WASHINGTON—Like any other technology, artificial intelligence and machine learning for video production and distribution came about in an effort to build a better mousetrap. Any product that does more with less effort has an advantage over products that don’t make the leap to the latest technology—that’s why self-driving car technology is often in the news.
There is no self-driving product for the television industry… no editing device that will automatically assemble a program, no camera that will point and adjust itself perfectly without human intervention, and no transmitter or distribution chain that will perfectly adjust itself to changing conditions and signal anomalies.
Those things are coming, however. There is no way to say exactly when, but my bet is that we are closer today to amazing artificial intelligence technology in the television industry than we are to the DTV transition in 2009. (And that seems like just a couple years ago!)

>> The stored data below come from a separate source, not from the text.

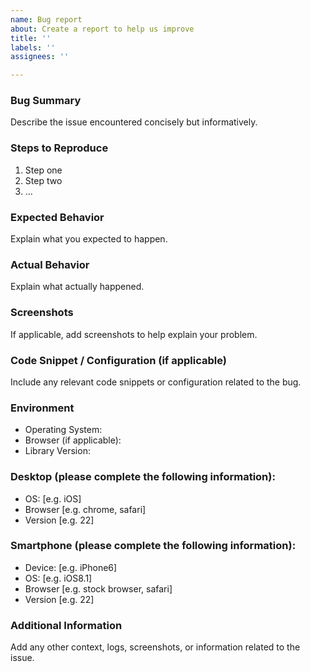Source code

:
 ```yaml
---
name: Bug report
about: Create a report to help us improve
title: ''
labels: ''
assignees: ''

---
```


### Bug Summary
Describe the issue encountered concisely but informatively.

### Steps to Reproduce
1. Step one
2. Step two
3. ...

### Expected Behavior
Explain what you expected to happen.

### Actual Behavior
Explain what actually happened.

### Screenshots
If applicable, add screenshots to help explain your problem.

### Code Snippet / Configuration (if applicable)
Include any relevant code snippets or configuration related to the bug.

### Environment
- Operating System: 
- Browser (if applicable): 
- Library Version: 

### Desktop (please complete the following information):
 - OS: [e.g. iOS]
 - Browser [e.g. chrome, safari]
 - Version [e.g. 22]

### Smartphone (please complete the following information):
 - Device: [e.g. iPhone6]
 - OS: [e.g. iOS8.1]
 - Browser [e.g. stock browser, safari]
 - Version [e.g. 22]

### Additional Information
Add any other context, logs, screenshots, or information related to the issue.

Meanwhile, there are several companies pioneering artificial intelligence and machine learning products that target a range of television applications. One of those is Blackmagic Design, which has AI functions in its DaVinci Resolve editing software.
“DaVinci Resolve Studio’s Magic Mask uses the DaVinci Neural Engine to automatically create masks for an entire person, object or specific feature, such as face or arms,” said Shawn Carlson, product specialist for DaVinci Resolve at Blackmagic Design. “DaVinci Neural Engine functions in Magic Mask offers specific human feature recognition for difficult isolation needs, like hair with bangs and exposed skin on a bearded face.”

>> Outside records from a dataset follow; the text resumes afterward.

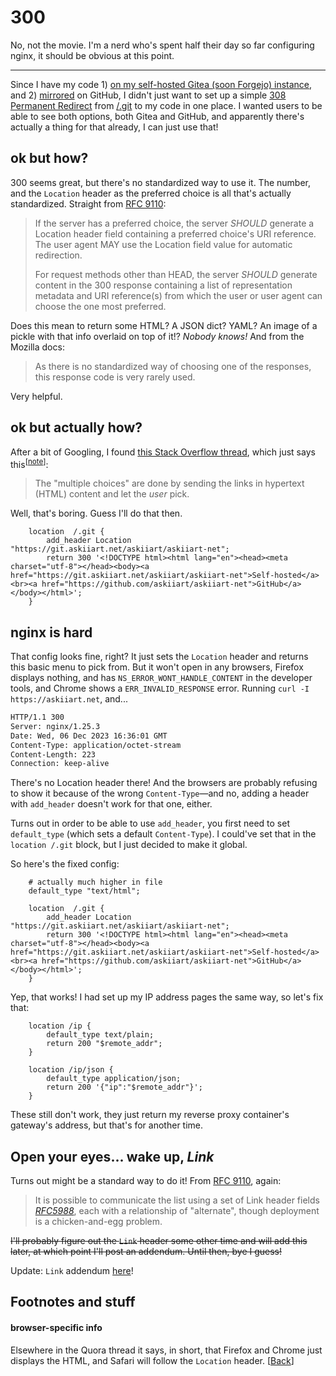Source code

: # 300

No, not the movie. I'm a nerd who's spent half their day so far configuring nginx, it should be obvious at this point.

---

Since I have my code 1) [on my self-hosted Gitea (soon Forgejo) instance](https://git.askiiart.net/askiiart/askiiart-net), and 2) [mirrored](https://github.com/askiiart/askiiart.github.io) on GitHub, I didn't just want to set up a simple [308 Permanent Redirect](https://developer.mozilla.org/en-US/docs/Web/HTTP/Status/308) from [/.git](/.git) to my code in one place. I wanted users to be able to see both options, both Gitea and GitHub, and apparently there's actually a thing for that already, I can just use that!

## ok but how?

300 seems great, but there's no standardized way to use it. The number, and the `Location` header as the preferred choice is all that's actually standardized. Straight from [RFC 9110](https://httpwg.org/specs/rfc9110.html#status.300):

> If the server has a preferred choice, the server *SHOULD* generate a Location header field containing a preferred choice's URI reference. The user agent MAY use the Location field value for automatic redirection.
>
> For request methods other than HEAD, the server *SHOULD* generate content in the 300 response containing a list of representation metadata and URI reference(s) from which the user or user agent can choose the one most preferred.

Does this mean to return some HTML? A JSON dict? YAML? An image of a pickle with that info overlaid on top of it!? *Nobody knows!* And from the Mozilla docs:

> As there is no standardized way of choosing one of the responses, this response code is very rarely used.

Very helpful.

## ok but actually how?

After a bit of Googling, I found [this Stack Overflow thread](https://stackoverflow.com/questions/8905545/what-is-the-exact-response-structure-for-http-status-code-300-multiple-choices), which just says this<sup>[<a href="#browser-specific-info">note</a>]</sup>:

> The "multiple choices" are done by sending the links in hypertext (HTML) content and let the *user* pick.

Well, that's boring. Guess I'll do that then.

```language-nginx
    location  /.git {
        add_header Location "https://git.askiiart.net/askiiart/askiiart-net";
        return 300 '<!DOCTYPE html><html lang="en"><head><meta charset="utf-8"></head><body><a href="https://git.askiiart.net/askiiart/askiiart-net">Self-hosted</a><br><a href="https://github.com/askiiart/askiiart-net">GitHub</a></body></html>';
    }
```

## nginx is hard

That config looks fine, right? It just sets the `Location` header and returns this basic menu to pick from. But it won't open in any browsers, Firefox displays nothing, and has `NS_ERROR_WONT_HANDLE_CONTENT` in the developer tools, and Chrome shows a `ERR_INVALID_RESPONSE` error. Running `curl -I https://askiiart.net`, and...

```sh
HTTP/1.1 300 
Server: nginx/1.25.3
Date: Wed, 06 Dec 2023 16:36:01 GMT
Content-Type: application/octet-stream
Content-Length: 223
Connection: keep-alive
```

There's no Location header there! And the browsers are probably refusing to show it because of the wrong `Content-Type`—and no, adding a header with `add_header` doesn't work for that one, either.

Turns out in order to be able to use `add_header`, you first need to set `default_type` (which sets a default `Content-Type`). I could've set that in the `location /.git` block, but I just decided to make it global.

So here's the fixed config:

```language-nginx
    # actually much higher in file
    default_type "text/html";

    location  /.git {
        add_header Location "https://git.askiiart.net/askiiart/askiiart-net";
        return 300 '<!DOCTYPE html><html lang="en"><head><meta charset="utf-8"></head><body><a href="https://git.askiiart.net/askiiart/askiiart-net">Self-hosted</a><br><a href="https://github.com/askiiart/askiiart-net">GitHub</a></body></html>';
    }
```

Yep, that works! I had set up my IP address pages the same way, so let's fix that:

```language-nginx
    location /ip {
        default_type text/plain;
        return 200 "$remote_addr";
    }

    location /ip/json {
        default_type application/json;
        return 200 '{"ip":"$remote_addr"}';
    }
```

These still don't work, they just return my reverse proxy container's gateway's address, but that's for another time.

## Open your eyes... wake up, *Link*

Turns out might be a standard way to do it! From [RFC 9110](https://httpwg.org/specs/rfc9110.html#status.300), again:

> It is possible to communicate the list using a set of Link header fields *[RFC5988](https://httpwg.org/specs/rfc9110.html#RFC8288)*, each with a relationship of "alternate", though deployment is a chicken-and-egg problem.

~~I'll probably figure out the `Link` header some other time and will add this later, at which point I'll post an addendum. Until then, bye I guess!~~

Update: `Link` addendum [here](/blog/300-link-addendum.html)!

## Footnotes and stuff

#### browser-specific info

Elsewhere in the Quora thread it says, in short, that Firefox and Chrome just displays the HTML, and Safari will follow the `Location` header. \[[Back](#ok-but-actually-how)\]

Removing an object in a video shot can be difficult, especially if there is a lot of movement. DaVinci Resolve Studio users can remove unwanted objects using a combination of Power Windows, tracking and the object removal plug-in. The DaVinci Neural Engine analyzes the shot using machine learning and AI, and determines how to remove the object from the scene. Users can adjust various settings until the object disappears.
Carlson said that the DaVinci Neural Engine is for visual elements only at this time, and does not have any role with audio.

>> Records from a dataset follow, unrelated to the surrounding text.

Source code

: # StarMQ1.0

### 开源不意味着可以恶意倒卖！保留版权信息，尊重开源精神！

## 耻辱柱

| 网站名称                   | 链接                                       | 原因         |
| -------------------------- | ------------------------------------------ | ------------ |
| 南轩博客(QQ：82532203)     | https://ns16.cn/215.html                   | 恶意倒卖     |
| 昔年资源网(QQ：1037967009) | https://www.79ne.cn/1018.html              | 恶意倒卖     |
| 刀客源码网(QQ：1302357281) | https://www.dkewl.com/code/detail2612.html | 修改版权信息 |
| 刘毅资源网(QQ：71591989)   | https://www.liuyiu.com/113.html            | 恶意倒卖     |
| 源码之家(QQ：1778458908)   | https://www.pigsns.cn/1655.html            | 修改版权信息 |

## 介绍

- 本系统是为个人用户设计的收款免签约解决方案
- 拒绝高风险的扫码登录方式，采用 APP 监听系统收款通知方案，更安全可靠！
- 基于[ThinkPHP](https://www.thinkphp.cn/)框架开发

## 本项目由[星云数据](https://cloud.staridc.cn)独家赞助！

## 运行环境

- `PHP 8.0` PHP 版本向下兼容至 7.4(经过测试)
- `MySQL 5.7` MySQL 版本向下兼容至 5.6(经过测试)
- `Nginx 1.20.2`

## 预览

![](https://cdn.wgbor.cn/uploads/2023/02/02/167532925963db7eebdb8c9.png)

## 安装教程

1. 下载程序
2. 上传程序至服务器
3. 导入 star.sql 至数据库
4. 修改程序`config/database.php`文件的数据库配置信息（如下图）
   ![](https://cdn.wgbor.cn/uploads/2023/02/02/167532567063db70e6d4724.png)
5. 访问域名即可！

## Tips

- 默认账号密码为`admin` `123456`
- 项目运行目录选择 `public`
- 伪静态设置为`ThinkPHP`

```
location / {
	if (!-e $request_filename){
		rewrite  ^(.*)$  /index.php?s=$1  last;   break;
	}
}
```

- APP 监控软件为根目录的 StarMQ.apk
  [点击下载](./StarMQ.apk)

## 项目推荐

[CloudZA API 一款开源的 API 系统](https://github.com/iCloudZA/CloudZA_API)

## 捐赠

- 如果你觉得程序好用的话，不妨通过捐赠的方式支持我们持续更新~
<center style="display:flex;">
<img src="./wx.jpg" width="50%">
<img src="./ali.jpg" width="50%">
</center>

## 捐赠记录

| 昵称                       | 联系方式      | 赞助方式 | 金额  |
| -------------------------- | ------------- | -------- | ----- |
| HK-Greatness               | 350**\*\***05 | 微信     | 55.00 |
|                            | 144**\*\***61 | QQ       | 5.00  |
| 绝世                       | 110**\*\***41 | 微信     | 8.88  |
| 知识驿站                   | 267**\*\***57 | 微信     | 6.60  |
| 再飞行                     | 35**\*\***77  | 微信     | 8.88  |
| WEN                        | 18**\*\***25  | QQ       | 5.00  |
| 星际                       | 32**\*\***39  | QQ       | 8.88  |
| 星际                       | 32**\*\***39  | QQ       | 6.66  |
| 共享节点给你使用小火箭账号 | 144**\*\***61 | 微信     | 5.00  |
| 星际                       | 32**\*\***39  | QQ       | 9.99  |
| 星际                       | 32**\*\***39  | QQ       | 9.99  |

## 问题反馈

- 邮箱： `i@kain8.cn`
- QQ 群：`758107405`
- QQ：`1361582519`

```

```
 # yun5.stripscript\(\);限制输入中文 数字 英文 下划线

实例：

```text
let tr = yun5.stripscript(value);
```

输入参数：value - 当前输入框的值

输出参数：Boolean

The transport of streaming data is another function that benefits from AI and machine learning. With so much data moving so quickly there is no way that human observers can watch it all and compensate as necessary—it’s the perfect job for artificial intelligence.
Zixi is one company that uses AI to monitor streaming data and provide alerts and adjustments in the event of signal degradation. “We use AI/ML in two areas: video transport and video content analysis,” said Andrew Broadstone, senior director of product management at Zixi. “Low-level protocol measurements, such as round-trip time, network congestion and retransmission rate, are used to determine link quality and to anticipate upcoming signal degradation.”
Much of what Zixi tests is the transport stream quality, but the company’s quality measurements also drill down into the video encoding to ensure image and sound quality are maintained.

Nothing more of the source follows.